Usually, B-Raf is regulated by the signalling network in our cells. This tight control ensures that B-Raf is only activated under particular circumstances. Mutations in the BRAF gene lead to the production of a mutant protein that is no longer controlled and always active. A cell that has acquired such a mutation is switched into the cell division mode, multiplies constantly and has initiated a sequence of events ultimately leading to cancer. There are several drugs that predominantly inhibit the mutant B-Raf. They specifically target the cell division mode in the tumour cells, while largely sparing healthy cells. These drugs have become a standard therapy for BRAF mutant metastatic melanoma, a kind of skin cancer. However, very little was known about how these drugs act on other types of cancer such as BRAF mutant colorectal cancer for which only very limited therapeutic options are available.

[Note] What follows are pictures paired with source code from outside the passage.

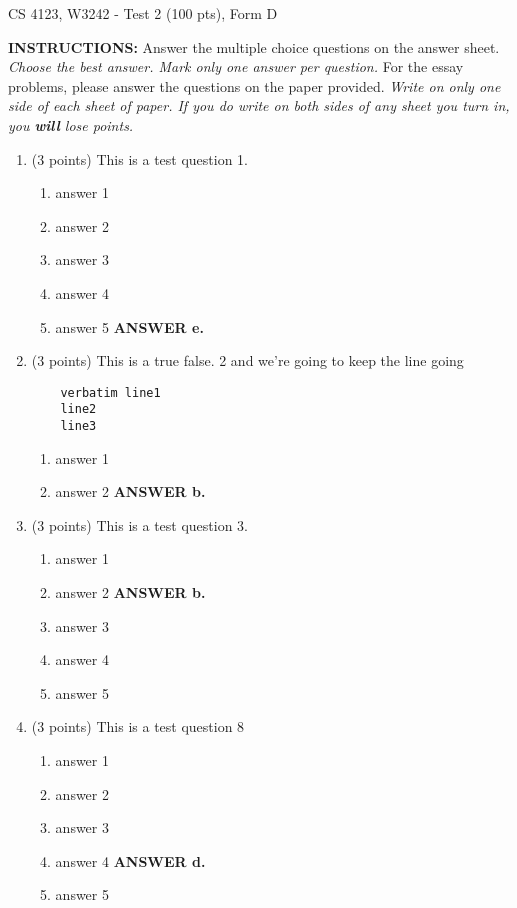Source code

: \documentclass{article}
\newcommand{\ans}[1]{ \ifnum\showans=1 {\bf ANSWER #1.} \fi }
\begin{document}
{ \Large
\begin{center}
CS 4123, W3242 - Test 2 (100 pts), Form D
\end{center}
}

\vspace{.1in}

\noindent
{\Large\bf INSTRUCTIONS:} Answer the multiple choice questions on the
answer sheet.  {\em Choose the best answer.  Mark only one answer per
question.}  For the essay problems, please answer the questions on the
paper provided.  {\em Write on only one side of each sheet of paper.
If you do write on both sides of any sheet you turn in, you {\bf will}
lose points.}

\vspace{.1in}

\begin{enumerate}

\item (3 points) This is a test question 1.
  \begin{enumerate}
  \item answer 1
  \item answer 2
  \item answer 3
  \item answer 4
  \item answer 5  \ans{e}
  \end{enumerate}

\item (3 points) This is a true false. 2
and we're going to keep the line going
\begin{verbatim}
    verbatim line1
    line2
    line3
\end{verbatim}
  \begin{enumerate}
  \item answer 1
  \item answer 2  \ans{b}
  \end{enumerate}

\item (3 points) This is a test question 3.
  \begin{enumerate}
  \item answer 1
  \item answer 2  \ans{b}
  \item answer 3
  \item answer 4
  \item answer 5
  \end{enumerate}

\item (3 points) This is a test question 8
  \begin{enumerate}
  \item answer 1
  \item answer 2
  \item answer 3
  \item answer 4  \ans{d}
  \item answer 5
  \end{enumerate}


\end{enumerate}
\end{document}
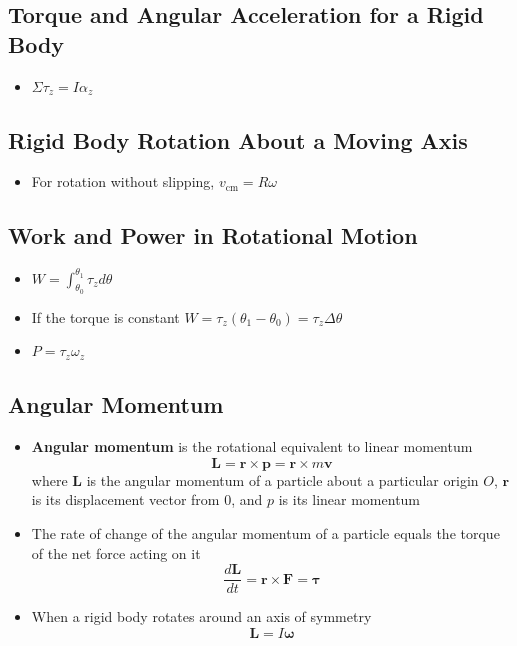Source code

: \documentclass{article}
\begin{document}
\subsection{Torque and Angular Acceleration for a Rigid Body}

\begin{itemize}
    \item $\Sigma\tau_z = I\alpha_z$
\end{itemize}

\subsection{Rigid Body Rotation About a Moving Axis}

\begin{itemize}
    \item For rotation without slipping, $v_\textrm{cm}=R\omega$
\end{itemize}

\subsection{Work and Power in Rotational Motion}

\begin{itemize}
    \item $W=\int_{\theta_0}^{\theta_1}\tau_z d\theta$

    \item If the torque is constant $W=\tau_z(\theta_1-\theta_0)=\tau_z\Delta\theta$

    \item $P=\tau_z\omega_z$
\end{itemize}

\subsection{Angular Momentum}

\begin{itemize}
    \item \textbf{Angular momentum} is the rotational equivalent to linear momentum \[\mathbf L = \mathbf r \times \mathbf p = \mathbf r \times m \mathbf v\] where $\mathbf L$ is the angular momentum of a particle about a particular origin $O$, $\mathbf r$ is its displacement vector from $0$, and $p$ is its linear momentum

    \item The rate of change of the angular momentum of a particle equals the torque of the net force acting on it \[\frac{d\mathbf L}{dt}=\mathbf r \times \mathbf F = \boldsymbol \tau\]

    \item When a rigid body rotates around an axis of symmetry \[\mathbf L = I \boldsymbol \omega\]
\end{itemize}
\end{document}
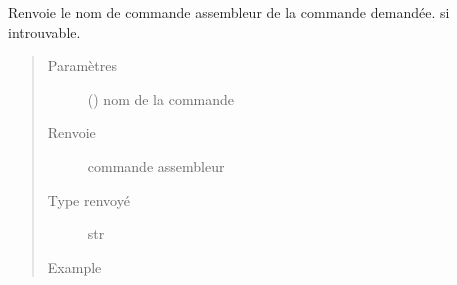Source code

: \documentclass[letterpaper,10pt,french]{sphinxmanual}
\begin{document}
\begin{fulllineitems}

\begin{fulllineitems}
\label{\detokenize{processorengine:processorengine.ProcessorEngine.getAsmCommand}}
Renvoie le nom de commande assembleur de la commande demandée. \sphinxcode{\sphinxupquote{\textquotesingle{}\textquotesingle{}}} si introuvable.
\begin{quote}\begin{description}
\item[{Paramètres}] \leavevmode
{} () \textendash{} nom de la commande

\item[{Renvoie}] \leavevmode
commande assembleur

\item[{Type renvoyé}] \leavevmode
str

\item[{Example}] \leavevmode
\begin{sphinxVerbatim}[commandchars=\\\{\}]
\end{sphinxVerbatim}

\begin{sphinxVerbatim}[commandchars=\\\{\}]
\end{sphinxVerbatim}

\begin{sphinxVerbatim}[commandchars=\\\{\}]
\end{sphinxVerbatim}


\end{description}
\end{quote}
\end{fulllineitems}
\end{fulllineitems}
\end{document}
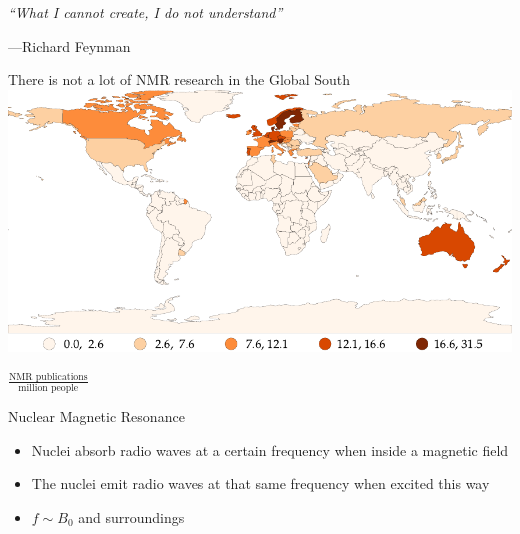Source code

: \documentclass{ethpresentation}
\title{\Huge\magnethical}
\subtitle{Master Thesis: Building a 25\,MHz NMR Spectrometer}
\date{\today}
\author{Maximilian Stabel}
\institute{ETH Zürich}
\begin{document}
\maketitle %

\begin{frame}
    \centering
    \emph{\enquote{What I cannot create, I do not understand}}

    \vspace{\baselineskip}

    \hfill{}---Richard Feynman
\end{frame}

\begin{frame}{There is not a lot of NMR research in the Global South}
    \centering
    \includegraphics[height=0.8\textheight]{images/nmr-affiliations-per-million-people_naturalbreaks.pdf}

    \(\frac{\text{NMR publications}}{\text{million people}}\)
\end{frame}

\begin{frame}{Nuclear Magnetic Resonance}
    \begin{itemize}
        \item Nuclei absorb radio waves at a certain frequency when inside a magnetic field
        \item The nuclei emit radio waves at that same frequency when excited this way
        \item \(f \sim{} B_0\) and surroundings
    \end{itemize}
\end{frame}
\end{document}
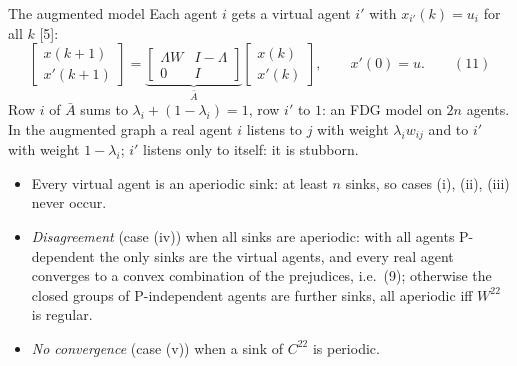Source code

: \begin{frame}[label=bk-augmented]{The augmented model}
  \small
  Each agent $i$ gets a virtual agent $i'$ with $x_{i'}(k) = u_i$ for all $k$ [5]:
  \[
    \begin{bmatrix} x(k+1) \\ x'(k+1) \end{bmatrix}
    = \underbrace{\begin{bmatrix} \Lambda W & I - \Lambda \\ 0 & I \end{bmatrix}}_{\bar A}
      \begin{bmatrix} x(k) \\ x'(k) \end{bmatrix},
    \qquad x'(0) = u . \qquad (11)
  \]
  Row $i$ of $\bar A$ sums to $\lambda_i + (1 - \lambda_i) = 1$, row $i'$ to $1$: an FDG
  model on $2n$ agents. In the augmented graph a real agent $i$ listens to $j$ with weight
  $\lambda_i w_{ij}$ and to $i'$ with weight $1 - \lambda_i$; $i'$ listens only to itself:
  it is stubborn.
  \begin{itemize}
    \item Every virtual agent is an aperiodic sink: at least $n$ sinks, so cases (i),
          (ii), (iii) never occur.
    \item \emph{Disagreement} (case (iv)) when all sinks are aperiodic: with all agents
          P-dependent the only sinks are the virtual agents, and every real agent converges
          to a convex combination of the prejudices, i.e.\ (9); otherwise the closed groups
          of P-independent agents are further sinks, all aperiodic iff $W^{22}$ is regular.
    \item \emph{No convergence} (case (v)) when a sink of $C^{22}$ is periodic.
  \end{itemize}
\end{frame}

To gain more insight on this, Brummer, Herr and their team used a three-dimensional tissue culture. This experimental system recapitulates many biological processes more reliably than conventional in vitro methods. As expected, the cell division rate of these cells was strongly reduced by B-Raf inhibitors. Importantly, the researchers identified a novel aspect of B-Raf inhibitors by showing that they not only reduce the division rate of cancer cells, but also induce their differentiation into cells with more mature features. Vice versa, when the mutant B-Raf was introduced into colorectal cancer cells lacking the BRAF mutation, a more undifferentiated cell type was observed. This points to an aggressive tumour, which is often undifferentiated and has a greater risk to metastasize. Initial experiments in cell culture showed that B-Raf inhibitors reduce the migratory and invasive behaviour of cancer cells, two important prerequisites for metastasis. Brummer's team attributes this less aggressive behaviour to the observation that drug treated colorectal cancer cells increasingly produce cell-cell adhesion molecules. These molecules are located at the cell surface and glue neighbouring cells together, thereby preventing cancer cells from breaking away from the primary tumour and to initiate metastasis.

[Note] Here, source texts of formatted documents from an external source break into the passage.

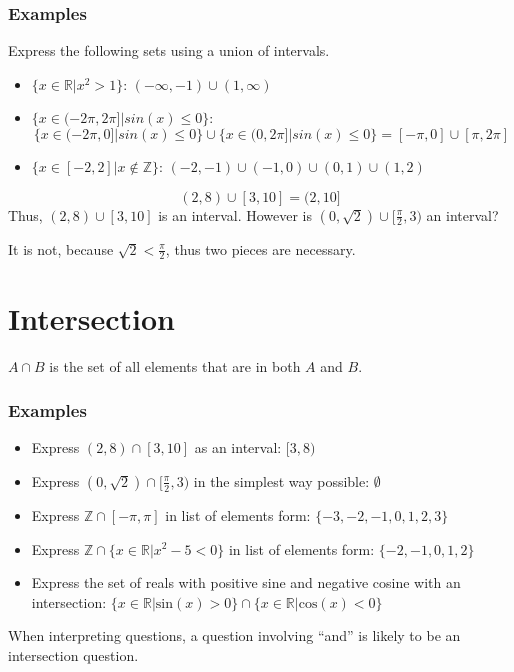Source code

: \documentclass[12pt]{report}
\newcommand{\Z}{\mathbb{Z}}
\newcommand{\R}{\mathbb{R}}
\begin{document}
\begin{flushleft}
\subsubsection*{Examples}
Express the following sets using a union of intervals.
\begin{itemize}
\item \(\{x \in \R | x^2 > 1\}\): \((-\infty, -1) \cup (1, \infty)\)
\item \(\{x \in (-2\pi, 2\pi] | sin(x) \leq 0\}\): 
\[\{x \in (-2\pi, 0] | sin(x) \leq 0\} \cup \{x \in (0, 2\pi] | sin(x) \leq 0\}
= [-\pi, 0] \cup [\pi, 2\pi]\]
\item \(\{x \in [-2, 2] | x \notin \Z\}\): \((-2, -1) \cup (-1, 0) \cup (0, 1)
\cup (1, 2)\)
\end{itemize}

\[(2, 8) \cup [3, 10] = (2, 10]\]
Thus, \((2, 8) \cup [3, 10]\) is an interval. However is \((0, \sqrt{2}) \cup 
[\frac{\pi}{2}, 3)\) an interval?
\par
It is not, because \(\sqrt{2} < \frac{\pi}{2}\), thus two pieces are necessary.

\section*{Intersection}
\(A \cap B\) is the set of all elements that are in both \(A\) and \(B\).

\subsubsection*{Examples}
\begin{itemize}
    \item Express \((2, 8) \cap [3, 10]\) as an interval: \([3, 8)\)
    \item Express \((0, \sqrt{2}) \cap [\frac{\pi}{2}, 3)\) in the simplest way
    possible: \(\emptyset\)
    \item Express \(\Z \cap [-\pi, \pi]\) in list of elements form: 
    \(\{-3, -2, -1, 0, 1, 2, 3\}\)
    \item Express \(\Z \cap \{x \in \R | x^2 - 5 < 0\}\) in list of elements
    form: \(\{-2, -1, 0, 1, 2\}\)
    \item Express the set of reals with positive sine and negative cosine with
    an intersection: \(\{x \in \R | \mathrm{sin}(x) > 0\} \cap \{x \in \R | 
    \mathrm{cos}(x) < 0\}\)
\end{itemize}

When interpreting questions, a question involving ``and'' is likely to be an intersection question.


\end{flushleft}
\end{document}
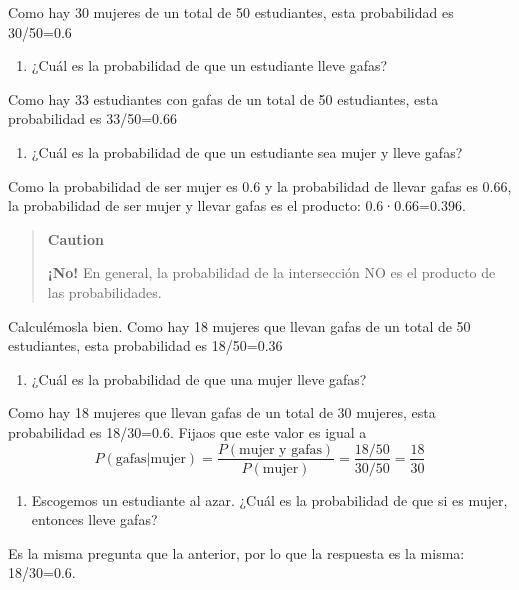 \documentclass[
  spanish,
  letterpaper,
  DIV=11,
  numbers=noendperiod]{scrreprt}
\providecommand{\tightlist}{%
  \setlength{\itemsep}{0pt}\setlength{\parskip}{0pt}}
\begin{document}
\begin{tcolorbox}
Como hay 30 mujeres de un total de 50 estudiantes, esta probabilidad es
30/50=0.6

\begin{enumerate}
\def\labelenumi{\arabic{enumi}.}
\setcounter{enumi}{1}
\tightlist
\item
  ¿Cuál es la probabilidad de que un estudiante lleve gafas?
\end{enumerate}

Como hay 33 estudiantes con gafas de un total de 50 estudiantes, esta
probabilidad es 33/50=0.66

\begin{enumerate}
\def\labelenumi{\arabic{enumi}.}
\setcounter{enumi}{2}
\tightlist
\item
  ¿Cuál es la probabilidad de que un estudiante sea mujer y lleve gafas?
\end{enumerate}

Como la probabilidad de ser mujer es 0.6 y la probabilidad de llevar
gafas es 0.66, la probabilidad de ser mujer y llevar gafas es el
producto: 0.6·0.66=0.396.

\begin{quote}
\textbf{Caution}

\textbf{¡No!} En general, la probabilidad de la intersección NO es el
producto de las probabilidades.
\end{quote}

Calculémosla bien. Como hay 18 mujeres que llevan gafas de un total de
50 estudiantes, esta probabilidad es 18/50=0.36

\begin{enumerate}
\def\labelenumi{\arabic{enumi}.}
\setcounter{enumi}{3}
\tightlist
\item
  ¿Cuál es la probabilidad de que una mujer lleve gafas?
\end{enumerate}

Como hay 18 mujeres que llevan gafas de un total de 30 mujeres, esta
probabilidad es 18/30=0.6. Fijaos que este valor es igual a \[
P(\text{gafas}|\text{mujer})=\frac{P(\text{mujer y gafas})}{P(\text{mujer})}=\frac{18/50}{30/50}=\frac{18}{30}
\]

\begin{enumerate}
\def\labelenumi{\arabic{enumi}.}
\setcounter{enumi}{4}
\tightlist
\item
  Escogemos un estudiante al azar. ¿Cuál es la probabilidad de que si es
  mujer, entonces lleve gafas?
\end{enumerate}

Es la misma pregunta que la anterior, por lo que la respuesta es la
misma: 18/30=0.6.


\end{tcolorbox}
\end{document}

First small clinical trials in colorectal cancer patients suggested that B-Raf inhibitors as single agents might not be as effective in blocking cell division in this disease as it is observed in melanoma. Nevertheless, the findings published by Brummer's team suggest that a combination of B-Raf inhibitors with other therapeutics might be more potent. This concept will be further pursued by follow-up studies.